Information provided:
————————

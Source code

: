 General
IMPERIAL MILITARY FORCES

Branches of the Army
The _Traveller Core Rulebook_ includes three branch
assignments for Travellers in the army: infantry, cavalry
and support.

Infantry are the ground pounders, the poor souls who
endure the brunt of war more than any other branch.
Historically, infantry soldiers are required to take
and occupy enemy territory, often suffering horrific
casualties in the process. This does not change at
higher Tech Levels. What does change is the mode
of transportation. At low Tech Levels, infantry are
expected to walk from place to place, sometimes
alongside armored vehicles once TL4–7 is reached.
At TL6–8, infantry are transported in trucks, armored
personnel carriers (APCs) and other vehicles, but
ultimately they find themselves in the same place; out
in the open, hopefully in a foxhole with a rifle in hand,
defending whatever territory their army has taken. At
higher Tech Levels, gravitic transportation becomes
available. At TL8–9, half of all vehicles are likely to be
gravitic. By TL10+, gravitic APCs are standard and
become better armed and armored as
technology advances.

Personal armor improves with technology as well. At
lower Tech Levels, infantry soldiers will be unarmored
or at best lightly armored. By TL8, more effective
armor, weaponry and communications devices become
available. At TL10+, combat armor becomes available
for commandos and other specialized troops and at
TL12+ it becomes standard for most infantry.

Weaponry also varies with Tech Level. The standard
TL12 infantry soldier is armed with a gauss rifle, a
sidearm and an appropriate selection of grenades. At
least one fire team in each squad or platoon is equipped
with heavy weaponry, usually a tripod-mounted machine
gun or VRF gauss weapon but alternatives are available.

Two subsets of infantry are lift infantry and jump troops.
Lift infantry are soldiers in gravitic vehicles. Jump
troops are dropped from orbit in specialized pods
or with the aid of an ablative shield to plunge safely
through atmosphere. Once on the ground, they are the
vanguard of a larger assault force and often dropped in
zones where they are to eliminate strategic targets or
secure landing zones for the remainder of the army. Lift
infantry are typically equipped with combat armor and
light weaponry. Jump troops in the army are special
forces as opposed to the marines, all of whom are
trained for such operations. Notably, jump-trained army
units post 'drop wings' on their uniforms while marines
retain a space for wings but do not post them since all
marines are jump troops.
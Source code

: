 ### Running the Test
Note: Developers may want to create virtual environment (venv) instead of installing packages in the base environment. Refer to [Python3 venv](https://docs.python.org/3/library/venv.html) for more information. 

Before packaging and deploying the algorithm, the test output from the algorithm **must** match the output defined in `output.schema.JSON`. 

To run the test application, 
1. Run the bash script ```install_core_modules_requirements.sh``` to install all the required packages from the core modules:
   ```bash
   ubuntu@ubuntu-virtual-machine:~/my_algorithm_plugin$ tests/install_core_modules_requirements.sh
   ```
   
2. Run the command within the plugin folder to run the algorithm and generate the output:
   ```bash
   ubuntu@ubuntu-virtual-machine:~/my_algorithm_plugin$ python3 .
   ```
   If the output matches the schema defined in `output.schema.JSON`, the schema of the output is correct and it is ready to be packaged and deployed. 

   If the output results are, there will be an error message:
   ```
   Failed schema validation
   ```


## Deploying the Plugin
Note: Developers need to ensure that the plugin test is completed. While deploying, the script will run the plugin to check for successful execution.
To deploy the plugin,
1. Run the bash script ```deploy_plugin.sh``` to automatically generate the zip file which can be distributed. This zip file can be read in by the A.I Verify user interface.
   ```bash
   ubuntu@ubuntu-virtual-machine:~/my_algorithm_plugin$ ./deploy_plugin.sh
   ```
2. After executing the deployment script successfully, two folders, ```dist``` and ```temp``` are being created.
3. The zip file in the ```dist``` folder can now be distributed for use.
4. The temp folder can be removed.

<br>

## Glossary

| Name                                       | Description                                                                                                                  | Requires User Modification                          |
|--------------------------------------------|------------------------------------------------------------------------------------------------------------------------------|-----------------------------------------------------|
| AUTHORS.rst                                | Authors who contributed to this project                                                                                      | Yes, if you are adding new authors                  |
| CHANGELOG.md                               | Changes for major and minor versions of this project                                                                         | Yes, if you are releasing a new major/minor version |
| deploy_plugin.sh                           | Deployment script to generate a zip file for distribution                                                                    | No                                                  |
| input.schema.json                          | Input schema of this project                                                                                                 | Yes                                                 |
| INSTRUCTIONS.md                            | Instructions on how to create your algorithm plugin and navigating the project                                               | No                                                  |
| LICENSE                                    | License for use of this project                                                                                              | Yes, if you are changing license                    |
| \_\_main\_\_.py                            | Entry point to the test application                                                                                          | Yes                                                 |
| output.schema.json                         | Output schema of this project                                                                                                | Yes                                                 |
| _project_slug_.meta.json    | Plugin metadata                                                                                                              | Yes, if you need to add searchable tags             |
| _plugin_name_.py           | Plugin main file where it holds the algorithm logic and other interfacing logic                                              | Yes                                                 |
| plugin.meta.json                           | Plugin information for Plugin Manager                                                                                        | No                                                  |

————————

Task item: Once more, set down the full listing, verbatim.

Finished exercise:
Source code

: General
IMPERIAL MILITARY FORCES

Branches of the Army
The _Traveller Core Rulebook_ includes three branch
assignments for Travellers in the army: infantry, cavalry
and support.

Infantry are the ground pounders, the poor souls who
endure the brunt of war more than any other branch.
Historically, infantry soldiers are required to take
and occupy enemy territory, often suffering horrific
casualties in the process. This does not change at
higher Tech Levels. What does change is the mode
of transportation. At low Tech Levels, infantry are
expected to walk from place to place, sometimes
alongside armored vehicles once TL4–7 is reached.
At TL6–8, infantry are transported in trucks, armored
personnel carriers (APCs) and other vehicles, but
ultimately they find themselves in the same place; out
in the open, hopefully in a foxhole with a rifle in hand,
defending whatever territory their army has taken. At
higher Tech Levels, gravitic transportation becomes
available. At TL8–9, half of all vehicles are likely to be
gravitic. By TL10+, gravitic APCs are standard and
become better armed and armored as
technology advances.

Personal armor improves with technology as well. At
lower Tech Levels, infantry soldiers will be unarmored
or at best lightly armored. By TL8, more effective
armor, weaponry and communications devices become
available. At TL10+, combat armor becomes available
for commandos and other specialized troops and at
TL12+ it becomes standard for most infantry.

Weaponry also varies with Tech Level. The standard
TL12 infantry soldier is armed with a gauss rifle, a
sidearm and an appropriate selection of grenades. At
least one fire team in each squad or platoon is equipped
with heavy weaponry, usually a tripod-mounted machine
gun or VRF gauss weapon but alternatives are available.

Two subsets of infantry are lift infantry and jump troops.
Lift infantry are soldiers in gravitic vehicles. Jump
troops are dropped from orbit in specialized pods
or with the aid of an ablative shield to plunge safely
through atmosphere. Once on the ground, they are the
vanguard of a larger assault force and often dropped in
zones where they are to eliminate strategic targets or
secure landing zones for the remainder of the army. Lift
infantry are typically equipped with combat armor and
light weaponry. Jump troops in the army are special
forces as opposed to the marines, all of whom are
trained for such operations. Notably, jump-trained army
units post 'drop wings' on their uniforms while marines
retain a space for wings but do not post them since all
marines are jump troops.
Source code

: ### Running the Test
Note: Developers may want to create virtual environment (venv) instead of installing packages in the base environment. Refer to [Python3 venv](https://docs.python.org/3/library/venv.html) for more information. 

Before packaging and deploying the algorithm, the test output from the algorithm **must** match the output defined in `output.schema.JSON`. 

To run the test application, 
1. Run the bash script ```install_core_modules_requirements.sh``` to install all the required packages from the core modules:
   ```bash
   ubuntu@ubuntu-virtual-machine:~/my_algorithm_plugin$ tests/install_core_modules_requirements.sh
   ```
   
2. Run the command within the plugin folder to run the algorithm and generate the output:
   ```bash
   ubuntu@ubuntu-virtual-machine:~/my_algorithm_plugin$ python3 .
   ```
   If the output matches the schema defined in `output.schema.JSON`, the schema of the output is correct and it is ready to be packaged and deployed. 

   If the output results are, there will be an error message:
   ```
   Failed schema validation
   ```


## Deploying the Plugin
Note: Developers need to ensure that the plugin test is completed. While deploying, the script will run the plugin to check for successful execution.
To deploy the plugin,
1. Run the bash script ```deploy_plugin.sh``` to automatically generate the zip file which can be distributed. This zip file can be read in by the A.I Verify user interface.
   ```bash
   ubuntu@ubuntu-virtual-machine:~/my_algorithm_plugin$ ./deploy_plugin.sh
   ```
2. After executing the deployment script successfully, two folders, ```dist``` and ```temp``` are being created.
3. The zip file in the ```dist``` folder can now be distributed for use.
4. The temp folder can be removed.

<br>

## Glossary

| Name                                       | Description                                                                                                                  | Requires User Modification                          |
|--------------------------------------------|------------------------------------------------------------------------------------------------------------------------------|-----------------------------------------------------|
| AUTHORS.rst                                | Authors who contributed to this project                                                                                      | Yes, if you are adding new authors                  |
| CHANGELOG.md                               | Changes for major and minor versions of this project                                                                         | Yes, if you are releasing a new major/minor version |
| deploy_plugin.sh                           | Deployment script to generate a zip file for distribution                                                                    | No                                                  |
| input.schema.json                          | Input schema of this project                                                                                                 | Yes                                                 |
| INSTRUCTIONS.md                            | Instructions on how to create your algorithm plugin and navigating the project                                               | No                                                  |
| LICENSE                                    | License for use of this project                                                                                              | Yes, if you are changing license                    |
| \_\_main\_\_.py                            | Entry point to the test application                                                                                          | Yes                                                 |
| output.schema.json                         | Output schema of this project                                                                                                | Yes                                                 |
| _project_slug_.meta.json    | Plugin metadata                                                                                                              | Yes, if you need to add searchable tags             |
| _plugin_name_.py           | Plugin main file where it holds the algorithm logic and other interfacing logic                                              | Yes                                                 |
| plugin.meta.json                           | Plugin information for Plugin Manager                                                                                        | No                                                  |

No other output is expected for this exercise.